On the Internet, there are quite a lot of virtual marketplaces designed to make it easier for players to sell and buy virtual objects. Their combined turnover has left far behind profits from the hosting of e-sports tournaments, and is currently estimated at about $ 50 billion. More than 400 million people around the world are selling, buying or exchanging in-game items.
Trade in virtual goods in practice is not so much decentralized as fragmented. In many countries of the world there are competing marketplaces, on which various business strategies are used, and which, therefore, offer their clients completely different sets of possibilities.
Moreover, there is a vast "gray" market for virtual goods, the volume of which is difficult to assess precisely because of its semi-official nature.
Blockchain in the gaming industry
Such a rapid growth of the whole industry determines its need for innovative solutions, and therefore many platforms and companies working in this industry pay attention to the technology of blockchain. Proposals of such companies vary within a fairly wide range - from the creation of e-sports decentralized platforms, such as EloPlay, to the development of a special crypto currency for trading in virtual goods, such as SkinCoin.

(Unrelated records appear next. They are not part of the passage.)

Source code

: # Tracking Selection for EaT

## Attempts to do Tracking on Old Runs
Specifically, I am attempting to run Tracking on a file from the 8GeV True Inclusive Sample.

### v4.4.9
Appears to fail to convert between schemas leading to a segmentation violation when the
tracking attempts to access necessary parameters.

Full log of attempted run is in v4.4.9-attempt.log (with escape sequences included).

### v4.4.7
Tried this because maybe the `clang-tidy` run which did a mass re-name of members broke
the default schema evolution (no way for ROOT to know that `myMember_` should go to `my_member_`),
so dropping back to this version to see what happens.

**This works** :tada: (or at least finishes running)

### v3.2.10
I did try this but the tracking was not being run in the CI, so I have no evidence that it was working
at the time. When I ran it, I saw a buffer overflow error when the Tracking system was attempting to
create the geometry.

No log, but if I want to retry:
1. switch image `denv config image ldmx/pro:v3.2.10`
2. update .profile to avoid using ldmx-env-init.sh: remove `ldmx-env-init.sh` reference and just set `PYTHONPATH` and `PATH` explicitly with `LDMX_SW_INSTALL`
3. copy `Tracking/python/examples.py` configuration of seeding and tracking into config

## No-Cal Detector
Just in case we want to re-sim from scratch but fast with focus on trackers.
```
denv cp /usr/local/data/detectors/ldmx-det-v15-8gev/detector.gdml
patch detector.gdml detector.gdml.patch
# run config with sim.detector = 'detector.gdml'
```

The latter, for example, propose to solve this problem by creating a single crypto currency that would replace the monetary aspect of virtual goods and thereby allow gamers to buy and sell such objects not for profit but for game purposes.
Another solution is offered by the WAX project, developed by the founders of OPSkins, which leads the market of centralized marketplace for trading in virtual goods. It is a decentralized platform, working as Amazon for virtual goods. The developers note that the abundance of local platforms, each of which offers its own work system, creates a global imbalance between supply and demand in the field of virtual objects.
Each user will be able to manage a fully functional virtual market without investing in his development any money. Also WAX offers a widget for the exchange of virtual goods, and the security of transactions while this will be guaranteed by blockchain technology.
The DMarket project also develops a marketplace based on blockchain and smart contracts, allowing you to exchange (or sell) virtual objects from different gaming universes. Smart contracts in this system are used as a bridge between the game worlds, through which virtual values move.
Voxelus uses Litecoin-based crypto currency to implement the marketplace of games that users themselves can create on the project platform. The creators of the solution are proud of the fact that for this the user absolutely does not need to have an idea of programming, and the whole process takes place in a specially designed desktop application running on Oculus Rift and Samsung Gear VR.
Although these companies are by far not the only ones that implement blockchain technologies in the gaming industry, their examples are a good illustration of how innovations penetrate this industry from different angles. As the virtual reality densely intertwines with the real world, the trend towards blockchain becomes more and more noticeable. Also, this further strengthens the already obvious trend towards the tokenization of the industry: each of these projects releases its native tokens, intended for financial transactions on the relevant platform.
The gaming industry was one of the first in which mass introduction of decentralized technologies began. And although this process is far from over, it seems obvious that after a few years centralized solutions in this area may be in the minority.